-------- Data provided

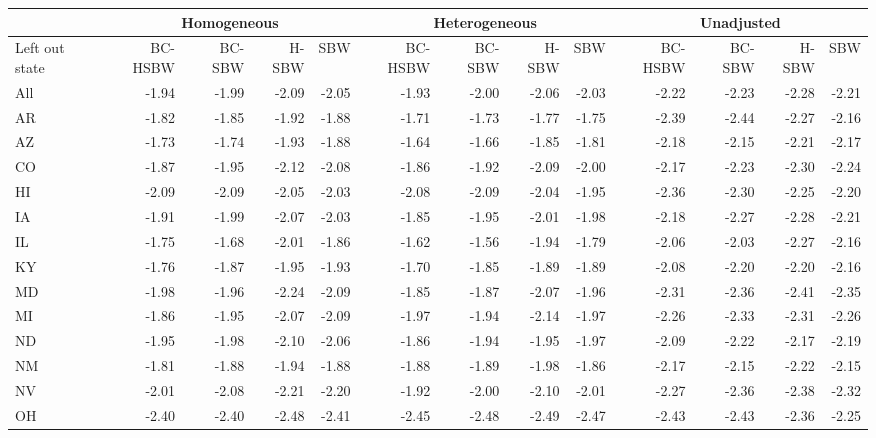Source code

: \begin{landscape}
\captionsetup[table]{labelformat=empty,skip=1pt}
\begin{table}\caption{Leave one state out jackknife point estimates: all estimators, early expansion excluded}\label{tab:loojackknifec2}
\begin{longtable}{lrrrr|rrrr|rrrr}
\hline
 & \multicolumn{4}{c}{Homogeneous} & \multicolumn{4}{c}{Heterogeneous} & \multicolumn{4}{c}{Unadjusted} \\ 
 \hline
Left out state & BC-HSBW & BC-SBW & H-SBW & SBW & BC-HSBW & BC-SBW & H-SBW & SBW & BC-HSBW & BC-SBW & H-SBW & SBW \\ 
\hline
All & -1.94 & -1.99 & -2.09 & -2.05 & -1.93 & -2.00 & -2.06 & -2.03 & -2.22 & -2.23 & -2.28 & -2.21 \\ 
AR & -1.82 & -1.85 & -1.92 & -1.88 & -1.71 & -1.73 & -1.77 & -1.75 & -2.39 & -2.44 & -2.27 & -2.16 \\ 
AZ & -1.73 & -1.74 & -1.93 & -1.88 & -1.64 & -1.66 & -1.85 & -1.81 & -2.18 & -2.15 & -2.21 & -2.17 \\ 
CO & -1.87 & -1.95 & -2.12 & -2.08 & -1.86 & -1.92 & -2.09 & -2.00 & -2.17 & -2.23 & -2.30 & -2.24 \\ 
HI & -2.09 & -2.09 & -2.05 & -2.03 & -2.08 & -2.09 & -2.04 & -1.95 & -2.36 & -2.30 & -2.25 & -2.20 \\ 
IA & -1.91 & -1.99 & -2.07 & -2.03 & -1.85 & -1.95 & -2.01 & -1.98 & -2.18 & -2.27 & -2.28 & -2.21 \\ 
IL & -1.75 & -1.68 & -2.01 & -1.86 & -1.62 & -1.56 & -1.94 & -1.79 & -2.06 & -2.03 & -2.27 & -2.16 \\ 
KY & -1.76 & -1.87 & -1.95 & -1.93 & -1.70 & -1.85 & -1.89 & -1.89 & -2.08 & -2.20 & -2.20 & -2.16 \\ 
MD & -1.98 & -1.96 & -2.24 & -2.09 & -1.85 & -1.87 & -2.07 & -1.96 & -2.31 & -2.36 & -2.41 & -2.35 \\ 
MI & -1.86 & -1.95 & -2.07 & -2.09 & -1.97 & -1.94 & -2.14 & -1.97 & -2.26 & -2.33 & -2.31 & -2.26 \\ 
ND & -1.95 & -1.98 & -2.10 & -2.06 & -1.86 & -1.94 & -1.95 & -1.97 & -2.09 & -2.22 & -2.17 & -2.19 \\ 
NM & -1.81 & -1.88 & -1.94 & -1.88 & -1.88 & -1.89 & -1.98 & -1.86 & -2.17 & -2.15 & -2.22 & -2.15 \\ 
NV & -2.01 & -2.08 & -2.21 & -2.20 & -1.92 & -2.00 & -2.10 & -2.01 & -2.27 & -2.36 & -2.38 & -2.32 \\ 
OH & -2.40 & -2.40 & -2.48 & -2.41 & -2.45 & -2.48 & -2.49 & -2.47 & -2.43 & -2.43 & -2.36 & -2.25 \\ 

\end{longtable}
\end{table}
\end{landscape}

----------------

> Problem to work on: Write out exactly the lines that fall from the line with "IA & -1.91 &" to the line with "MI & -1.86 &" in the records above, keeping both ends.

> Your response:
IA & -1.91 & -1.99 & -2.07 & -2.03 & -1.85 & -1.95 & -2.01 & -1.98 & -2.18 & -2.27 & -2.28 & -2.21 \\ 
IL & -1.75 & -1.68 & -2.01 & -1.86 & -1.62 & -1.56 & -1.94 & -1.79 & -2.06 & -2.03 & -2.27 & -2.16 \\ 
KY & -1.76 & -1.87 & -1.95 & -1.93 & -1.70 & -1.85 & -1.89 & -1.89 & -2.08 & -2.20 & -2.20 & -2.16 \\ 
MD & -1.98 & -1.96 & -2.24 & -2.09 & -1.85 & -1.87 & -2.07 & -1.96 & -2.31 & -2.36 & -2.41 & -2.35 \\ 
MI & -1.86 & -1.95 & -2.07 & -2.09 & -1.97 & -1.94 & -2.14 & -1.97 & -2.26 & -2.33 & -2.31 & -2.26 \\ 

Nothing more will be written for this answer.